These discrepant findings about ACASI compared to FTFI are indicative of the need for more context-specific research on ACASI methods. Particularly, since little is known about the validity of ACASI and its suitability for the context of urban, disadvantaged communities in South Africa, where the burden of HIV/AIDS is among the highest in the world. We conducted a cross-sectional survey in three urban communities of Cape Town, South Africa that are known to have a high prevalence of HIV. As a part of the survey, we asked participants questions about their interview experience. In this paper, we report the results of these questions and we compare key summary statistics known to be highly sensitive to SDB from our survey with those from the Demographic and Health Surveys (DHS), conducted in Lesotho, Swaziland, and Zimbabwe [21-23].

Methods

The Cape Town sexual behaviour ACASI survey

We administered a cross-sectional sexual behaviour survey (n = 878) in three urban, economically disadvantaged communities around Cape Town from June 2011 to February 2012. The survey took a sub-sample of participants from the Zambia South Africa TB and AIDS Reduction Study (ZAMSTAR), a community randomised trial that aimed to reduce the prevalence of TB and HIV using novel public health interventions. The primary objective of the survey analyzed here was to look at associations between HIV status, sexual connectedness and age-disparate relationships. To this end, we explored participants’ one-year sexual histories focusing on dates of sexual activity episodes, coital frequency, condom use, age differences between partners, as well as drug and alcohol use at the time of first sexual intercourse. The complete study design and protocol are explained in further detail elsewhere [24].

The questionnaire was conducted in a safe, mobile office space using ACASI on touch screen computers. The ACASI software was developed by an independent software engineering company. Participants listened to audio recordings of questions and response options through headphones. They were allowed to take the survey in their choice of language: English, Afrikaans, or isiXhosa. Furthermore, the questionnaire was set up along a temporal trajectory with the onset, dissolution, and duration of each relationship episode displayed on a touch screen timeline for the participant to see, using different colours for each partner. Participants had the option of listening to the questions over again, or skipping the question if they did not want to answer it. At the end of the survey we added four questions to assess the participant’s experience with the ACASI mode of inquiry. It has been established that any survey method needs to be user-friendly and offer privacy, if participants are to answer truthfully and give full attention to the questions for the entire duration of the questionnaire [13]. Therefore, we surmised that these four questions would give the best indication of whether or not participants had a positive experience with a survey modality that was new to their community.

Of 1857 people randomly sampled from the ZAMSTAR sampling frame, we were able to locate the addresses of 1115 (60.0% contact rate).

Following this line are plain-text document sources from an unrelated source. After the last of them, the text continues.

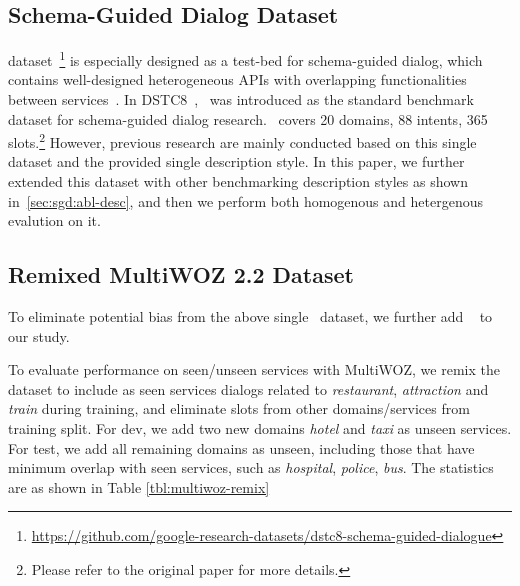 \subsection{Schema-Guided Dialog Dataset}
\label{ssec:sgd:schema-dataset}
\sgdst
dataset~\footnote{\url{https://github.com/google-research-datasets/dstc8-schema-guided-dialogue}}
is especially designed as a test-bed for schema-guided dialog, which
contains well-designed heterogeneous APIs with overlapping
functionalities between services~\cite{rastogi2019towards}. In
DSTC8~\cite{rastogi2020schema}, \sgdst~was introduced as the standard
benchmark dataset for schema-guided dialog research. \sgdst~covers 20
domains, 88 intents, 365 slots.\footnote{Please refer to the original
  paper for more details.} However, previous research are mainly
conducted based on this single dataset and the provided single
description style. In this paper, we further extended this dataset
with other benchmarking description styles as shown in~\autoref{sec:sgd:abl-desc}, and then we perform both homogenous and
hetergenous evalution on it.

\subsection{Remixed MultiWOZ 2.2 Dataset}
\label{ssec:sgd:multiwoz-dataset}

To eliminate potential bias from the above single \sgdst~dataset, we
further add \multiwoz~\cite{zang-etal-2020-multiwoz} to our study.

To evaluate performance on seen/unseen services with MultiWOZ, we
remix the \multiwoz dataset to include as seen services dialogs
related to \textit{restaurant}, \textit{attraction} and \textit{train}
during training, and eliminate slots from other domains/services from
training split.  For dev, we add two new domains {\it hotel} and {\it
  taxi} as unseen services. For test, we add all remaining domains as
unseen, including those that have minimum overlap with seen services,
such as {\it hospital}, {\it police}, {\it bus}. The statistics are as
shown in Table \ref{tbl:multiwoz-remix}


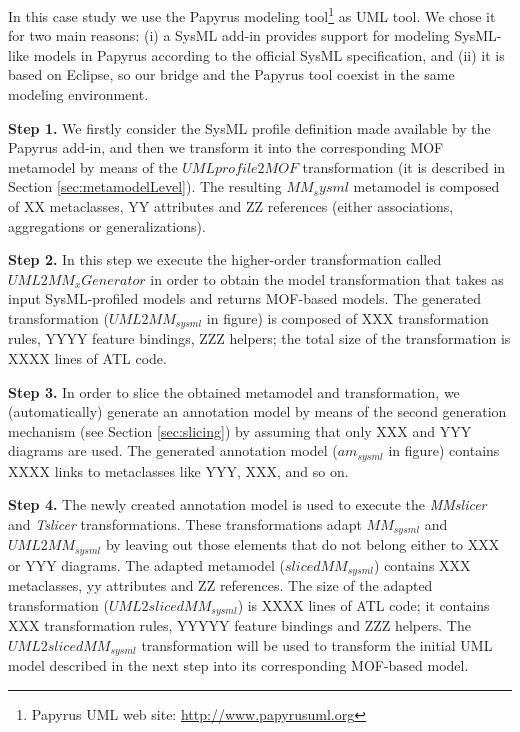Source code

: 
In this case study we use the Papyrus modeling tool\footnote{Papyrus UML web site: \small{\url{http://www.papyrusuml.org}}} as UML
tool. We chose it for two main reasons: (i) a SysML add-in provides support for modeling SysML-like models in Papyrus according to
the official SysML specification,
and (ii) it is based on Eclipse, so our bridge and the Papyrus tool coexist in the same modeling environment.

\textbf{Step 1.} We firstly consider the SysML profile definition made available by the Papyrus add-in,
and then we transform it into the corresponding MOF metamodel
by means of the $UMLprofile2MOF$ transformation (it is described in Section \ref{sec:metamodelLevel}). 
The resulting $MM_sysml$ metamodel is composed of XX metaclasses, YY attributes and ZZ references 
(either associations, aggregations or generalizations).

\textbf{Step 2.} In this step we execute the higher-order transformation called $UML2MM_xGenerator$ in order to obtain the
model transformation that takes as input SysML-profiled models and returns MOF-based models. The generated transformation 
($UML2MM_{sysml}$ in figure) is composed of XXX transformation rules, YYYY feature bindings, ZZZ helpers; the total size of the transformation is XXXX lines of ATL code.

\textbf{Step 3.} In order to slice the obtained metamodel and transformation, 
we (automatically) generate an annotation model by means of the second generation mechanism
(see Section \ref{sec:slicing}) by assuming that only XXX and YYY diagrams are used.
The generated annotation model ($am_{sysml}$ in figure) contains XXXX links to metaclasses like YYY, XXX, and so on.

\textbf{Step 4.} The newly created annotation model is used to execute the \textit{MMslicer} and \textit{Tslicer} transformations.
These transformations adapt $MM_{sysml}$ and $UML2MM_{sysml}$ by leaving out those elements that do not belong either to XXX or YYY diagrams. 
The adapted metamodel ($slicedMM_{sysml}$) contains XXX metaclasses, yy attributes and ZZ references. 
The size of the adapted transformation ($UML2slicedMM_{sysml}$) is XXXX lines 
of ATL code; it contains XXX transformation rules, YYYYY feature bindings and ZZZ helpers. 
The $UML2slicedMM_{sysml}$ transformation will be used to transform the initial UML model described in the next step into its 
corresponding MOF-based model.

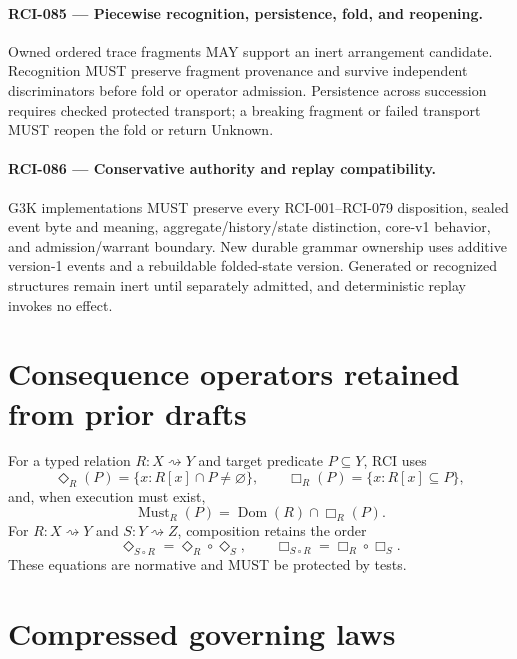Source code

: \documentclass[11pt]{article}
\begin{document}
\paragraph{RCI-085 --- Piecewise recognition, persistence, fold, and reopening.}
Owned ordered trace fragments MAY support an inert arrangement candidate. Recognition
MUST preserve fragment provenance and survive independent discriminators before fold or
operator admission. Persistence across succession requires checked protected transport;
a breaking fragment or failed transport MUST reopen the fold or return Unknown.

\paragraph{RCI-086 --- Conservative authority and replay compatibility.}
G3K implementations MUST preserve every RCI-001--RCI-079 disposition, sealed event byte
and meaning, aggregate/history/state distinction, core-v1 behavior, and admission/warrant
boundary. New durable grammar ownership uses additive version-1 events and a rebuildable
folded-state version. Generated or recognized structures remain inert until separately
admitted, and deterministic replay invokes no effect.

\section{Consequence operators retained from prior drafts}

For a typed relation \(R:X\rightsquigarrow Y\) and target predicate
\(P\subseteq Y\), RCI uses
\[
 \Diamond_R(P)=\{x:R[x]\cap P\neq\varnothing\},\qquad
 \Box_R(P)=\{x:R[x]\subseteq P\},
\]
and, when execution must exist,
\[
 \operatorname{Must}_R(P)=\operatorname{Dom}(R)\cap\Box_R(P).
\]
For \(R:X\rightsquigarrow Y\) and \(S:Y\rightsquigarrow Z\), composition
retains the order
\[
 \Diamond_{S\circ R}=\Diamond_R\circ\Diamond_S,\qquad
 \Box_{S\circ R}=\Box_R\circ\Box_S.
\]
These equations are normative and MUST be protected by tests.

\section{Compressed governing laws}
\end{document}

For 197 people, the reason for non-contact after three attempts was unknown, while for respectively 511 and 34, relocation to an unknown new address and death was documented. An additional 87 candidate participants were excluded, primarily due to visual or physical impairments that rendered participation in the study impossible. Of the remaining 1028 who were eligible, 878 (85.4% response rate) took the survey [25].

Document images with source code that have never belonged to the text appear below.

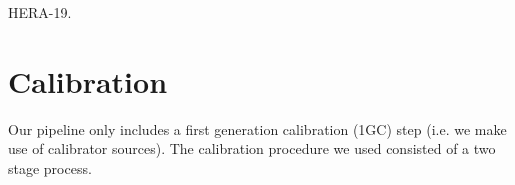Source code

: \documentclass[a0,portrait]{a0poster}
\begin{document}
\begin{multicols}{2}
\begin{minipage}{\columnwidth}
    \makeatletter
    \newcommand{\@captype}{figure}
    \makeatother
    \centering
    \qquad%
    \caption{\color{Green} HERA-19.}
  \end{minipage}


\section*{Calibration}

Our pipeline only includes a first generation calibration (1GC) step (i.e. we make use of calibrator sources).
The calibration procedure we used consisted of a two stage process.


\end{multicols}
\end{document}
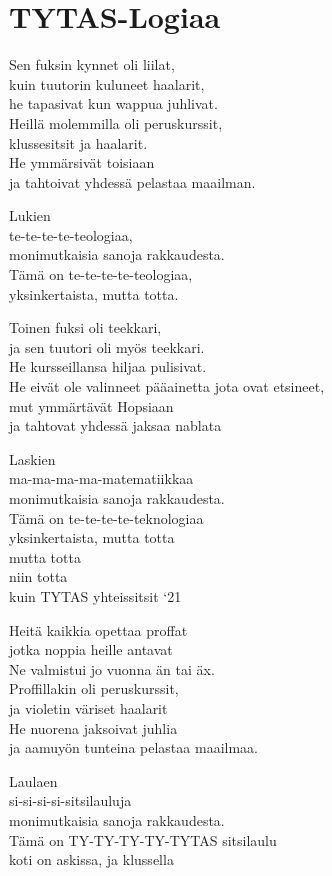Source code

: \section{TYTAS-Logiaa}
Sen fuksin kynnet oli liilat,\\
kuin tuutorin kuluneet haalarit,\\
he tapasivat kun wappua juhlivat.\\
Heillä molemmilla oli peruskurssit,\\
klussesitsit ja haalarit.\\
He ymmärsivät toisiaan\\
ja tahtoivat yhdessä pelastaa maailman.

Lukien\\
te-te-te-te-teologiaa,\\
monimutkaisia sanoja rakkaudesta.\\
Tämä on te-te-te-te-teologiaa,\\
yksinkertaista, mutta totta.

Toinen fuksi oli teekkari,\\
ja sen tuutori oli myös teekkari.\\
He kursseillansa hiljaa pulisivat.\\
He eivät ole valinneet pääainetta jota ovat etsineet,\\
mut ymmärtävät Hopsiaan\\
ja tahtovat yhdessä jaksaa nablata

Laskien\\
ma-ma-ma-ma-matematiikkaa\\
monimutkaisia sanoja rakkaudesta.\\
Tämä on te-te-te-te-teknologiaa\\
yksinkertaista, mutta totta\\
mutta totta\\
niin totta\\
kuin TYTAS yhteissitsit ‘21

Heitä kaikkia opettaa proffat\\
jotka noppia heille antavat\\
Ne valmistui jo vuonna än tai äx.\\
Proffillakin oli peruskurssit,\\
ja violetin väriset haalarit\\
He nuorena jaksoivat juhlia\\
ja aamuyön tunteina pelastaa maailmaa.

Laulaen\\
si-si-si-si-sitsilauluja\\
monimutkaisia sanoja rakkaudesta.\\
Tämä on TY-TY-TY-TY-TYTAS sitsilaulu\\
koti on askissa, ja klussella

For this analysis, we excluded participants that had missing ages (n = 7), were younger than 15 years old (n = 1), and were older than 70 years old (n = 26). We also excluded participants that did not identify as a man or woman (n = 30). Additionally, we excluded participants (n = 16) that did not identify as a black or coloured person, as these racial groups are not typical of populations that have a high prevalence of HIV in South African urban communities. The term coloured refers to racially mixed descendants of Europeans, indigenous populations and slaves from South and East Asia.

Statistical analysis

Our analysis is divided into three parts. First we computed descriptive statistics for the four questions that assessed the participants’ interview experience. We asked about the participant’s ease of use (very easy/somewhat easy/somewhat difficult/very difficult/I don’t know), perceived confidentiality (very private/somewhat private/no privacy/I don’t know) and self-reported truthfulness of their answers to the survey questions (all questions answered truthfully/most truthfully/some truthfully, some dishonestly/most dishonestly/all dishonestly/I don’t know). Finally, we asked them to indicate their preferred medium of answering questions about sexual behaviour (touch screen computer with ACASI/researcher-administered verbal questionnaire/self-administered written questionnaire/telephonic survey/I don’t know).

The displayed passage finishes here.